AIM OF THE EXERCISE
What is needed here is an exact repetition of the records below, beginning at the line that has "6. 启动过程中可以点击小蜜蜂图标后，点击暂停，停止脚本运行。" and stopping after the line that has "7. 停止状态下，点击小蜜蜂".

Collected data:
☆ ☆ ☆ ☆ ☆ ☆ ☆
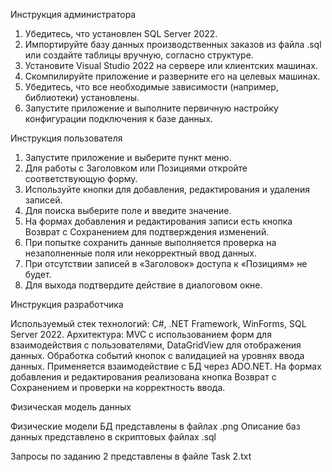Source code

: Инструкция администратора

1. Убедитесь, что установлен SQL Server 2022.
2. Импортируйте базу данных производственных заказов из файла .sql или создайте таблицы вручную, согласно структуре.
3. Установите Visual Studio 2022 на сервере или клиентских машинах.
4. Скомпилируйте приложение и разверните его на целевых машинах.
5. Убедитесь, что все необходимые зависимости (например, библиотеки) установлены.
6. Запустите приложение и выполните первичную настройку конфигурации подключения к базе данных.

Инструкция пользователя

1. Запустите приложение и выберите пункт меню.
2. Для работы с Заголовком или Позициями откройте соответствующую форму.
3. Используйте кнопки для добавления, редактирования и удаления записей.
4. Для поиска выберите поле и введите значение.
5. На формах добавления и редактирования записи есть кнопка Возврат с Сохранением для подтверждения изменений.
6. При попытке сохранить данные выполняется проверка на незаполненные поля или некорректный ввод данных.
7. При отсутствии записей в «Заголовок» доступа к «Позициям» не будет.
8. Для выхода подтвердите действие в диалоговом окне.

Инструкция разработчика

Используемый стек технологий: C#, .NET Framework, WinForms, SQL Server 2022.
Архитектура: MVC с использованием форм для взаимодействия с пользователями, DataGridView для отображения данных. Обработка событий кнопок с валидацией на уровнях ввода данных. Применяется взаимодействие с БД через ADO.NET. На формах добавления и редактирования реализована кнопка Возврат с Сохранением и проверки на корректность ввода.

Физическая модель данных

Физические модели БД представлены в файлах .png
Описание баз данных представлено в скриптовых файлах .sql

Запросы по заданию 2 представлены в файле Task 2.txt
☆ ☆ ☆ ☆ ☆ ☆ ☆
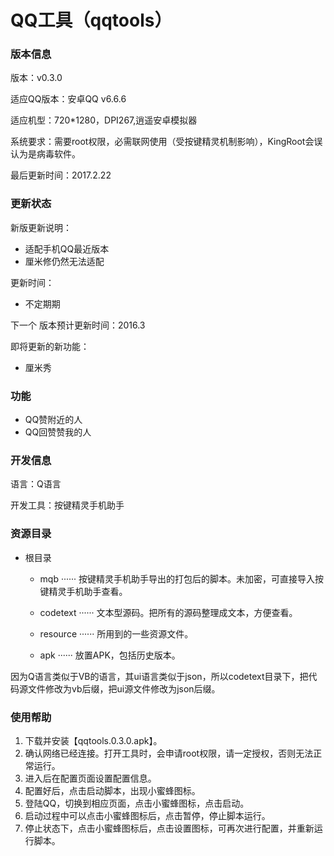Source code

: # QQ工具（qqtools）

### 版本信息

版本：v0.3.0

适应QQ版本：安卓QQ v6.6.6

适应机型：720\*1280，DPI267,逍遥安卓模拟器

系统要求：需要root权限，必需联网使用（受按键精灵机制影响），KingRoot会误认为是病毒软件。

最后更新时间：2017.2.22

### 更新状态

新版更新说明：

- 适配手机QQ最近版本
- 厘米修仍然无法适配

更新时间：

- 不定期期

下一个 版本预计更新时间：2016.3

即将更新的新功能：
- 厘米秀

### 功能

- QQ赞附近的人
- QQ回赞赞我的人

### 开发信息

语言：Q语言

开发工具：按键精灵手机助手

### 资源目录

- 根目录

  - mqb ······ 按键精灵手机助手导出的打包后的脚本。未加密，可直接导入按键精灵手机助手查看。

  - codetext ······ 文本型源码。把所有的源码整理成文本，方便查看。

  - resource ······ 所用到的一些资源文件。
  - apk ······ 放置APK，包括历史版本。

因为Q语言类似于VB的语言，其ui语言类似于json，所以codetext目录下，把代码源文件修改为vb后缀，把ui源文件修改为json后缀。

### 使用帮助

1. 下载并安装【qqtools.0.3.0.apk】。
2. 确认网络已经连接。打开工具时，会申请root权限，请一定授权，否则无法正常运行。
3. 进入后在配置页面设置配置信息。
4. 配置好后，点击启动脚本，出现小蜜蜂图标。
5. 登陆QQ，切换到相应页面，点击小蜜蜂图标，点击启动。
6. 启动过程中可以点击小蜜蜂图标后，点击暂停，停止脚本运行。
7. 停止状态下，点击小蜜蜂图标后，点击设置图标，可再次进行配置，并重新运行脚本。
☆ ☆ ☆ ☆ ☆ ☆ ☆
TASK OUTPUT
6. 启动过程中可以点击小蜜蜂图标后，点击暂停，停止脚本运行。
7. 停止状态下，点击小蜜蜂图标后，点击设置图标，可再次进行配置，并重新运行脚本。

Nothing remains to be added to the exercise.